Op 28 jan. 2016, om 01:48 heeft James Ralston ralston@pobox.com het volgende geschreven:
Following up on an issue from a while ago…
On Thu, May 14, 2015 at 9:32 PM, Stephen Gallagher sgallagh@redhat.com wrote:
[T]he SSSD developers are spending a moderate amount of time dealing with bugs in it [enumeration], first of all. Secondly, the limitations aren't really clearly spelled out. We probably need to expand the manpages to describe how poorly this feature works. Right now, it only describes the negative performance impact, but not the fact that it simply doesn't work in some environments.
And the harm to leaving it enabled is that failures in the enumeration code are generally *silent* and therefore hard to debug. When an enumeration only completes partially, there's no way to know. If you have a system that is basing access control on a user being in (or not in) a particular group read through enumeration, then this may result in a security issue. (Example: you explicitly disallow members of the "untrusted" group from accessing sensitive machines. However, user jappleseed should be in this group, but enumeration didn't pick him up because of a peculiarity of cross-realm interaction. Now jappleseed has access to a sensitive machine. Ouch.)
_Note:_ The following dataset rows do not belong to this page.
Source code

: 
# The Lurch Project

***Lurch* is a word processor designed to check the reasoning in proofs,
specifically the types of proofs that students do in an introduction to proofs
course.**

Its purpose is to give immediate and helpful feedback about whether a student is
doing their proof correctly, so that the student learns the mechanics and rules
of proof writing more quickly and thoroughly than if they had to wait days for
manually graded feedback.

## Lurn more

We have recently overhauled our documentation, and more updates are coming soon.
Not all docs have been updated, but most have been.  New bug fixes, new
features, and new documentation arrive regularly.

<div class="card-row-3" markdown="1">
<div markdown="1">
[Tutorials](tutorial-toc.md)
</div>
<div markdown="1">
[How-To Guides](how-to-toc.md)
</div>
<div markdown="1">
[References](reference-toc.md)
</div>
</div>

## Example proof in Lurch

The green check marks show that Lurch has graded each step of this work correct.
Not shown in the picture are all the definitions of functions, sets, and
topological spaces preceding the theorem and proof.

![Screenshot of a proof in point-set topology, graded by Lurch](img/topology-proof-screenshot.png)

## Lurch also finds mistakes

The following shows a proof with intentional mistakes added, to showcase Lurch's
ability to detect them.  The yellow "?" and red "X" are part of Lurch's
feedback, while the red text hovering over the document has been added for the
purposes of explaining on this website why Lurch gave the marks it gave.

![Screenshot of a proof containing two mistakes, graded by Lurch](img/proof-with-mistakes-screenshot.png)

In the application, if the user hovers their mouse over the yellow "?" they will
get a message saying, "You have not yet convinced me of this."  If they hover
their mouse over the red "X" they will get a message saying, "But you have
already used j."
After spending many months running with enumeration enabled, we reached the conclusion that the cost of enumeration wasn't worth it, and disabled it.
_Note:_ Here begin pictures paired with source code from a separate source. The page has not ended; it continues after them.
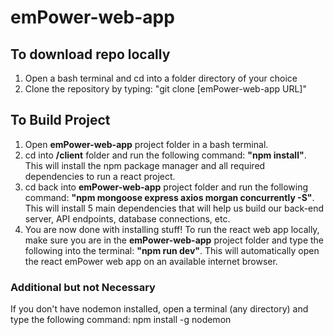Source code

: # emPower-web-app 

## To download repo locally

1. Open a bash terminal and cd into a folder directory of your choice
2. Clone the repository by typing: "git clone [emPower-web-app URL]"

## To Build Project

1. Open **emPower-web-app** project folder in a bash terminal.
2. cd into **/client** folder and run the following command: **"npm install"**. This will install the npm package manager and all required dependencies to run a react project. 
3. cd back into **emPower-web-app** project folder and run the following command: **"npm mongoose express axios morgan concurrently -S"**. This will install 5 main dependencies that will help us build our back-end server, API endpoints, database connections, etc. 
4. You are now done with installing stuff! To run the react web app locally, make sure you are in the **emPower-web-app** project folder and type the following into the terminal: **"npm run dev"**. This will automatically open the react emPower web app on an available internet browser.

### Additional but not Necessary

If you don't have nodemon installed, open a terminal (any directory) and type the following command: npm install -g nodemon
We didn't encounter any of the corner cases where enumeration doesn't work, silently fails, returns incomplete group information, et. al. But what we *did* notice is that sssd pounded the host when enumeration was enabled, even if the host was otherwise idle. (We had a non-trivial number of mostly-idle hosts where sssd had the most CPU consumption of any service running on the system.)
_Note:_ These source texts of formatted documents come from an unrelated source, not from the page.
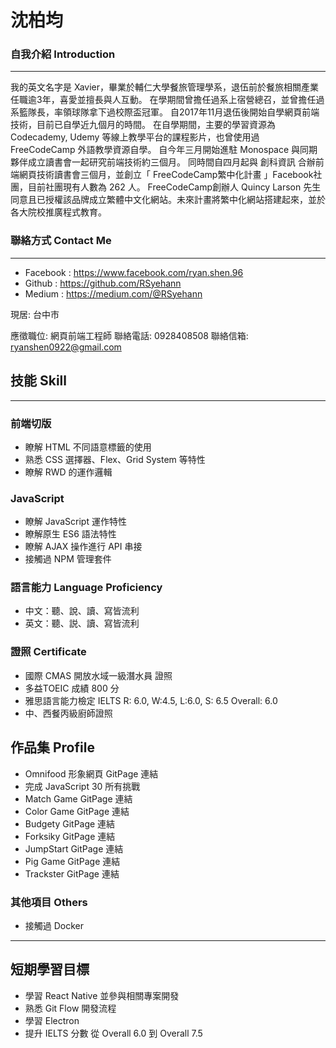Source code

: # 沈柏均

### 自我介紹 Introduction
---
我的英文名字是 Xavier，畢業於輔仁大學餐旅管理學系，退伍前於餐旅相關產業任職逾3年，喜愛並擅長與人互動。
在學期間曾擔任過系上宿營總召，並曾擔任過系籃隊長，率領球隊拿下過校際盃冠軍。
自2017年11月退伍後開始自學網頁前端技術，目前已自學近九個月的時間。
在自學期間，主要的學習資源為 Codecademy, Udemy 等線上教學平台的課程影片，也曾使用過 FreeCodeCamp 外語教學資源自學。
自今年三月開始進駐 Monospace 與同期夥伴成立讀書會一起研究前端技術約三個月。
同時間自四月起與 創科資訊 合辦前端網頁技術讀書會三個月，並創立「 FreeCodeCamp繁中化計畫 」Facebook社團，目前社團現有人數為 262 人。
FreeCodeCamp創辦人 Quincy Larson 先生同意且已授權該品牌成立繁體中文化網站。未來計畫將繁中化網站搭建起來，並於各大院校推廣程式教育。

### 聯絡方式 Contact Me
---
* Facebook : https://www.facebook.com/ryan.shen.96
* Github : https://github.com/RSyehann
* Medium : https://medium.com/@RSyehann

現居: 台中市

應徵職位: 網頁前端工程師
聯絡電話: 0928408508 
聯絡信箱: ryanshen0922@gmail.com

## 技能 Skill
---

### 前端切版

* 瞭解 HTML 不同語意標籤的使用
* 熟悉 CSS 選擇器、Flex、Grid System 等特性
* 瞭解 RWD 的運作邏輯

### JavaScript

* 瞭解 JavaScript 運作特性
* 瞭解原生 ES6 語法特性
* 瞭解 AJAX 操作進行 API 串接
* 接觸過 NPM 管理套件

### 語言能力 Language Proficiency

* 中文：聽、說、讀、寫皆流利
* 英文：聽、説、讀、寫皆流利

### 證照 Certificate 

* 國際 CMAS 開放水域一級潛水員 證照
* 多益TOEIC 成績 800 分 
* 雅思語言能力檢定 IELTS R: 6.0, W:4.5, L:6.0, S: 6.5 Overall: 6.0
* 中、西餐丙級廚師證照

## 作品集 Profile

* Omnifood 形象網頁 GitPage 連結
* 完成 JavaScript 30 所有挑戰
* Match Game GitPage 連結
* Color Game GitPage 連結
* Budgety GitPage 連結
* Forksiky GitPage 連結
* JumpStart GitPage 連結
* Pig Game GitPage 連結
* Trackster GitPage 連結

### 其他項目 Others

* 接觸過 Docker

---

## 短期學習目標

* 學習 React Native 並參與相關專案開發
* 熟悉 Git Flow 開發流程
* 學習 Electron
* 提升 IELTS 分數 從 Overall 6.0 到 Overall 7.5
While it is currently somewhat of a pain to perform iterative enumeration (due to cache performance issues), for the handful of hosts where we need to be enumerate all AD users and groups, it's still a better alternative than enabling enumeration in sssd and having it pound the hosts.
I wonder how this is done. In our case we have the requirement to list the users that are enabled for a system. Currently, both “getent passwd” and “getent group” do not show these users without enumeration. I don’t mind doing an iterative approach from either side (ie. group or user), but how do I know these users/groups beforehand so I have a starting position?